▶ [Saved data entries]
---+---

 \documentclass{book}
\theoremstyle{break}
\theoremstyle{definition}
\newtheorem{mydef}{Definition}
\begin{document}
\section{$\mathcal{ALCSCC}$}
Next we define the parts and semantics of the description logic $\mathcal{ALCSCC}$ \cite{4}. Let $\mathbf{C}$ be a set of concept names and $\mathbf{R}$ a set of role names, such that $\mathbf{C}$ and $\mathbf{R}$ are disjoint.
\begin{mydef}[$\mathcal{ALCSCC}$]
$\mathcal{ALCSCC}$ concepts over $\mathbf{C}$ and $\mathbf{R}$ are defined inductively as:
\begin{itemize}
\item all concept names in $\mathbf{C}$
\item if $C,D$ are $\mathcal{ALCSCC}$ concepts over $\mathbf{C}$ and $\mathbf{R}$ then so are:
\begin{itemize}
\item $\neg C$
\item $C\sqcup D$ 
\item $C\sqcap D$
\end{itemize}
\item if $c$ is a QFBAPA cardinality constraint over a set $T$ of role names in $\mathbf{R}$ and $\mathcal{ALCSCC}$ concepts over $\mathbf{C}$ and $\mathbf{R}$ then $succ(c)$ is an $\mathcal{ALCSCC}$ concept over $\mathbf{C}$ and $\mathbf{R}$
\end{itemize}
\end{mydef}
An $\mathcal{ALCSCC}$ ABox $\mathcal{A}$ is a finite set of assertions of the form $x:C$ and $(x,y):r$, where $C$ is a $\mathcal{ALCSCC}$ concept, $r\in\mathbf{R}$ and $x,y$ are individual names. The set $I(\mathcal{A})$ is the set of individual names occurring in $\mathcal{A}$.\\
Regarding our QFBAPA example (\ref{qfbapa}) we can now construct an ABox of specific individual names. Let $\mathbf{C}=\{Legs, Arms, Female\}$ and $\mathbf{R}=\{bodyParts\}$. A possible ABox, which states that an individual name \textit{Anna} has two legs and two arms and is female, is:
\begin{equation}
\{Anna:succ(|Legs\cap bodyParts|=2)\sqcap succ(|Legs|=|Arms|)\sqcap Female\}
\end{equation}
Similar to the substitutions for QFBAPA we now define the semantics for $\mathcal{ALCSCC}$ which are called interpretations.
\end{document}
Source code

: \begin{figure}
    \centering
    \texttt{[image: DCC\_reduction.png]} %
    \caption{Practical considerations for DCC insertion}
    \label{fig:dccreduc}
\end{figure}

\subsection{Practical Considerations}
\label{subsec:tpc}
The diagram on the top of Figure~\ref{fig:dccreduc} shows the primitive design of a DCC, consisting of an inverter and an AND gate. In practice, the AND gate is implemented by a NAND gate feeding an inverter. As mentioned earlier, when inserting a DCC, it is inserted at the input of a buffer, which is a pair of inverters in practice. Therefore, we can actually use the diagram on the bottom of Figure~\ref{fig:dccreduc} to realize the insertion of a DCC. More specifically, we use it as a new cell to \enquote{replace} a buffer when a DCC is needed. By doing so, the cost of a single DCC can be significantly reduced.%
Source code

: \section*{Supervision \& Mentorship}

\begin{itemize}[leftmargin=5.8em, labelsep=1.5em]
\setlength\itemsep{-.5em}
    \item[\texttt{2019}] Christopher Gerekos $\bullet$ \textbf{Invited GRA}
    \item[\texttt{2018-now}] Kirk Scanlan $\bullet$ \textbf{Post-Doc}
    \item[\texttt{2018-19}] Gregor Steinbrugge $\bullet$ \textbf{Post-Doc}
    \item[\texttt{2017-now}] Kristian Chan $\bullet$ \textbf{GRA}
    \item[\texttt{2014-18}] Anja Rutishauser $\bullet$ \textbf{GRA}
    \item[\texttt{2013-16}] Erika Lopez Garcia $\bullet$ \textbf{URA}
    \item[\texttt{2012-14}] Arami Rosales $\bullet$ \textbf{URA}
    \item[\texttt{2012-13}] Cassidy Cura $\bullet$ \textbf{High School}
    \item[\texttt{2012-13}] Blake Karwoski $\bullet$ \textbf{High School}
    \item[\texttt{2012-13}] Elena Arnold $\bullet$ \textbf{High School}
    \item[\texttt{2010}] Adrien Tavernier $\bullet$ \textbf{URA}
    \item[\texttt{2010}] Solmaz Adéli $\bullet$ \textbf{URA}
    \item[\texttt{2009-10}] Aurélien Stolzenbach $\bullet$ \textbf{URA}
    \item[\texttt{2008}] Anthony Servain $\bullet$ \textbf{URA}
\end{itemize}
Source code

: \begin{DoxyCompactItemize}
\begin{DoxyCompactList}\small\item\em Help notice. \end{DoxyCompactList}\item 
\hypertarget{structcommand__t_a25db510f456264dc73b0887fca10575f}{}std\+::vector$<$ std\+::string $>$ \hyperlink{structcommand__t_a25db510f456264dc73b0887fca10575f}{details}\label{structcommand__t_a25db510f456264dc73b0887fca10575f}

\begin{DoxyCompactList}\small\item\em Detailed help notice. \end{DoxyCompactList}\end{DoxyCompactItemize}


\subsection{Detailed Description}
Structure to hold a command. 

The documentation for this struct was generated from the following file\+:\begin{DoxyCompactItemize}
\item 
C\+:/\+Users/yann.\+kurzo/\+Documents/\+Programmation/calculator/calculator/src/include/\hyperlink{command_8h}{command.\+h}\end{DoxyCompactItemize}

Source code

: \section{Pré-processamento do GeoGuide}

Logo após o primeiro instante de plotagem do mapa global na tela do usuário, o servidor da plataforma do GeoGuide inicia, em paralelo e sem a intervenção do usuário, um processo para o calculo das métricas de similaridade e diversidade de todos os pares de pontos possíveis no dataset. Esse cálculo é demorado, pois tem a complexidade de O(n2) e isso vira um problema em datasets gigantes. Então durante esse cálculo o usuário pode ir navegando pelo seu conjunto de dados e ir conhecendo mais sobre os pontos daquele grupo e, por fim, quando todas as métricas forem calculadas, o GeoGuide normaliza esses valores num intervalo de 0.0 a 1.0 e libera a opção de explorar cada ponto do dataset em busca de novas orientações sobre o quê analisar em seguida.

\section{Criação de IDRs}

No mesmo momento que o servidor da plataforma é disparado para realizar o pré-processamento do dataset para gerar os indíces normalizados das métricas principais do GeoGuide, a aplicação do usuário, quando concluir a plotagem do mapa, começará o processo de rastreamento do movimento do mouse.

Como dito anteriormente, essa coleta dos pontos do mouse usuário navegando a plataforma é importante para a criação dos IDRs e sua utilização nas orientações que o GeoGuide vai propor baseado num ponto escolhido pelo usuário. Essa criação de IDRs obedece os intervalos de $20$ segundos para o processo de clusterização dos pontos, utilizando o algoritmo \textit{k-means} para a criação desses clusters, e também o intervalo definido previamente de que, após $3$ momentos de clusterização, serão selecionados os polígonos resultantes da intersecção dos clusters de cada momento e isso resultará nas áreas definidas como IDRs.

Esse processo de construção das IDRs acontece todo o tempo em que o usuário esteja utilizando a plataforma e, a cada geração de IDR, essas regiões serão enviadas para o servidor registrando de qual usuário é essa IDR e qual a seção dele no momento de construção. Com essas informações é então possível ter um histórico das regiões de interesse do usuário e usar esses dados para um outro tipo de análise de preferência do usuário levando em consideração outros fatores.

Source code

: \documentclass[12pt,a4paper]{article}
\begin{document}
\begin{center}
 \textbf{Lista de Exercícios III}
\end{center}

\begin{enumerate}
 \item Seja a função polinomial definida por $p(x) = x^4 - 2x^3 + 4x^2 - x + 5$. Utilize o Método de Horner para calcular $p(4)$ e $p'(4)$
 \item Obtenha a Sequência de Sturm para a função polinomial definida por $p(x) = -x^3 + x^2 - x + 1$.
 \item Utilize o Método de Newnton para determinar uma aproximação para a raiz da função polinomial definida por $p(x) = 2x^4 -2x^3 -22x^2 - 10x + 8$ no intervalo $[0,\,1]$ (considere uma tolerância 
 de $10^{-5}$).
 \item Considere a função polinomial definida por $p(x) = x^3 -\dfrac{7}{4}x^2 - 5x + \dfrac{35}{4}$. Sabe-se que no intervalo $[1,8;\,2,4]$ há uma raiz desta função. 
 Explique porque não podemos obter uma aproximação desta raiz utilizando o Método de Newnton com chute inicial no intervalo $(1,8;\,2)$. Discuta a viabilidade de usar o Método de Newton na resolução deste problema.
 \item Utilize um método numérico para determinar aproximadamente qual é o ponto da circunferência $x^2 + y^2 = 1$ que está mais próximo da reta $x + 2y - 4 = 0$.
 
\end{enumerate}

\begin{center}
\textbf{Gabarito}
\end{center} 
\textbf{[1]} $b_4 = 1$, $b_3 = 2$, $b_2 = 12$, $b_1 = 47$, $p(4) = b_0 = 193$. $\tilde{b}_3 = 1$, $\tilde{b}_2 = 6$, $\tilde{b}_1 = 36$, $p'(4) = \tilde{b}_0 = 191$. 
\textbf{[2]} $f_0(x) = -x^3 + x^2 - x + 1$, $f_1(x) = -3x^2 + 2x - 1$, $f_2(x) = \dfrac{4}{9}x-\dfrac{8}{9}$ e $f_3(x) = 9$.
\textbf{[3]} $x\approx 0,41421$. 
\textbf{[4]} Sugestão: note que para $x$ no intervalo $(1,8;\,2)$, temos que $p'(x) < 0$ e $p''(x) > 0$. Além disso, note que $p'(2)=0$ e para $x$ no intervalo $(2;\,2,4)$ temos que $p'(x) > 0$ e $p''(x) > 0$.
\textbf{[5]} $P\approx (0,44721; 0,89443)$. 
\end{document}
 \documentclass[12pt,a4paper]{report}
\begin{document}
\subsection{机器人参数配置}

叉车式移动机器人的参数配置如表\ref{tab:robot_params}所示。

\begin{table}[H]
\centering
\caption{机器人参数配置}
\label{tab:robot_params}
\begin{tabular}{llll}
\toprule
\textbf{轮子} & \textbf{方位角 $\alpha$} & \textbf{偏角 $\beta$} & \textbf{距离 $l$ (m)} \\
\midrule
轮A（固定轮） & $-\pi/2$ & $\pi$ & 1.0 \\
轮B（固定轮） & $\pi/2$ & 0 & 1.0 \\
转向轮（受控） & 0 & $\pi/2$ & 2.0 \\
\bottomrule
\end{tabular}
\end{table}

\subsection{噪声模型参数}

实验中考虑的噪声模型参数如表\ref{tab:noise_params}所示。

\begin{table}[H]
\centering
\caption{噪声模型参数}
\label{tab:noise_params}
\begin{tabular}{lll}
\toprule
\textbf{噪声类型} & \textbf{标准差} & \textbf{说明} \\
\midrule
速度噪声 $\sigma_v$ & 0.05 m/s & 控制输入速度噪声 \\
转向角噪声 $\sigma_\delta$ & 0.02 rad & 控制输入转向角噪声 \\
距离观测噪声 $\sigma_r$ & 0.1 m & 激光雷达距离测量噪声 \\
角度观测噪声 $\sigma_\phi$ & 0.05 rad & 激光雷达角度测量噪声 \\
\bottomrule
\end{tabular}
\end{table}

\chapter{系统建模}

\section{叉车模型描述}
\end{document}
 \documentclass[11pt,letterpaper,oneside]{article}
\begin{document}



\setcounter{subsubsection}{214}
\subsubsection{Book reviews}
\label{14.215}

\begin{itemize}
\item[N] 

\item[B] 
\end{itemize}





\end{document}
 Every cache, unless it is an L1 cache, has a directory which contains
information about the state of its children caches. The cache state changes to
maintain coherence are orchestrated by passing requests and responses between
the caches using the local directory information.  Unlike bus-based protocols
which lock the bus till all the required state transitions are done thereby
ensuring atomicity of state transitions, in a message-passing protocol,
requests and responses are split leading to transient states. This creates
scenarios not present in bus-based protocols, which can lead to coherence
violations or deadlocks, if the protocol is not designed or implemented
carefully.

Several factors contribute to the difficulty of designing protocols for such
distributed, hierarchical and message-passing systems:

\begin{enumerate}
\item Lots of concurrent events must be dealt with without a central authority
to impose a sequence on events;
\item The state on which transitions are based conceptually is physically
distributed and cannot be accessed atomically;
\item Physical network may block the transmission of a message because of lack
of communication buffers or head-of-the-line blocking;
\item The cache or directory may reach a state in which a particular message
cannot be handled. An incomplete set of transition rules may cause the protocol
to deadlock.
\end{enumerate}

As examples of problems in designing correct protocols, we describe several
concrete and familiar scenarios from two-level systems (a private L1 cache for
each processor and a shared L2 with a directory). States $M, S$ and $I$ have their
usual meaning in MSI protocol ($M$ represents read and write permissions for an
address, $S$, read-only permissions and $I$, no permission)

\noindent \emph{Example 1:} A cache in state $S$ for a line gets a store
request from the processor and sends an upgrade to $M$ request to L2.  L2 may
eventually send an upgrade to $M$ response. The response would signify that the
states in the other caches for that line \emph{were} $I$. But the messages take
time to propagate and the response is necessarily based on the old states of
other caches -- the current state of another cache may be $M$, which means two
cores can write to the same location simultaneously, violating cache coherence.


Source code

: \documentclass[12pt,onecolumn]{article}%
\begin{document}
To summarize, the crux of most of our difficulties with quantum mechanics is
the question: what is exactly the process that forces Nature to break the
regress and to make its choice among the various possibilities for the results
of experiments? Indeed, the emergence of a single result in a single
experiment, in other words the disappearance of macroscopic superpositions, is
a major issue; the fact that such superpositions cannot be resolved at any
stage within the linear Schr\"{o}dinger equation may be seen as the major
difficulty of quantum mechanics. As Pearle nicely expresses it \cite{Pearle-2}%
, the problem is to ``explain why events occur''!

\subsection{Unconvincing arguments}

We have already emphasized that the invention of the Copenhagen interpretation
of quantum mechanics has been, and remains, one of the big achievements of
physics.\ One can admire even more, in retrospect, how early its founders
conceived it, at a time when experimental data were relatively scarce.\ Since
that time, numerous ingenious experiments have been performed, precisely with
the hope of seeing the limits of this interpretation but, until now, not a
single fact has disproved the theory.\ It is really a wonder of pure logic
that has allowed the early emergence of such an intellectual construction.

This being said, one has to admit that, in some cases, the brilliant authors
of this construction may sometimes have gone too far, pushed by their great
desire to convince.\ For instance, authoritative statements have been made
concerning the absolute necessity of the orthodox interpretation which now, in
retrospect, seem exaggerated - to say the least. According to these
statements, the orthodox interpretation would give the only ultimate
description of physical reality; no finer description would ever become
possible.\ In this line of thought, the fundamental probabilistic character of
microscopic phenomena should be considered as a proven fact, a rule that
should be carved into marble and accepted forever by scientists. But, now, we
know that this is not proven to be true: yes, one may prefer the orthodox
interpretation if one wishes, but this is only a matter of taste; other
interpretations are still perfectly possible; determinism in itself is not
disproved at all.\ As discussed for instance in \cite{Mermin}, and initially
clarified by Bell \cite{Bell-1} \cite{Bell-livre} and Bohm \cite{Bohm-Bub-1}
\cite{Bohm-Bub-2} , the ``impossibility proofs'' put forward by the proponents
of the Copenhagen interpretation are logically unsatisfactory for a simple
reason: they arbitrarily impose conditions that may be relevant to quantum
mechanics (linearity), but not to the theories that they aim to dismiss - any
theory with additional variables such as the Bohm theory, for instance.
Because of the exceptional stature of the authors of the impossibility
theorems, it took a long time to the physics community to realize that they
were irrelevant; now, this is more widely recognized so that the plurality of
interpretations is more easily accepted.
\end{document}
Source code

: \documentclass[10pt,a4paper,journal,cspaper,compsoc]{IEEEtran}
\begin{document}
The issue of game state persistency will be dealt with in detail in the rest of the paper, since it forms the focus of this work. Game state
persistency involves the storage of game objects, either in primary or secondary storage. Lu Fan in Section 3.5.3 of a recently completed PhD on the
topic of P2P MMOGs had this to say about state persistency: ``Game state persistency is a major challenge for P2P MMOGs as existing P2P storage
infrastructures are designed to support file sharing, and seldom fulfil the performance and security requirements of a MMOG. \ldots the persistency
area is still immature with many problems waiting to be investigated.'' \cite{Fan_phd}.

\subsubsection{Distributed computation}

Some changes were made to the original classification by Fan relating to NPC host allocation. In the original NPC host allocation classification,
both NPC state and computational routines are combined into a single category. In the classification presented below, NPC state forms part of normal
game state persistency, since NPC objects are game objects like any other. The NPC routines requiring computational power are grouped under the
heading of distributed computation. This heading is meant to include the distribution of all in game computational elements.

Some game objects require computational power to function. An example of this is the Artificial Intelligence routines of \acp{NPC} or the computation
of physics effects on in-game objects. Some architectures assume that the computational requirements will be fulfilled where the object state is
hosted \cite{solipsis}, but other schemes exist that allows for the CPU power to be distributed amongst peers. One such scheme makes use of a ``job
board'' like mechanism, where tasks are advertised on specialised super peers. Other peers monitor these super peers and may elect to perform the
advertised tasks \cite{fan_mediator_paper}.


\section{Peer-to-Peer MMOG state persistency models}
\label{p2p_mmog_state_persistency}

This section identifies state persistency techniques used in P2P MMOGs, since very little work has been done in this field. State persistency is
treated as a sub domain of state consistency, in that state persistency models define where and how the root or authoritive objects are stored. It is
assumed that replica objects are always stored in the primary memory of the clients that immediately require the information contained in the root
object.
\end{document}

---+---

▶ [Aim of the exercise] Please return the lines above that run from the line containing "interpretations is more easily accepted." to the line containing "persistency involves the", inclusive, exactly and with no other lines.

▶ [Result for this exercise]
interpretations is more easily accepted.
\end{document}
Source code

: \documentclass[10pt,a4paper,journal,cspaper,compsoc]{IEEEtran}
\begin{document}
The issue of game state persistency will be dealt with in detail in the rest of the paper, since it forms the focus of this work. Game state
persistency involves the storage of game objects, either in primary or secondary storage. Lu Fan in Section 3.5.3 of a recently completed PhD on the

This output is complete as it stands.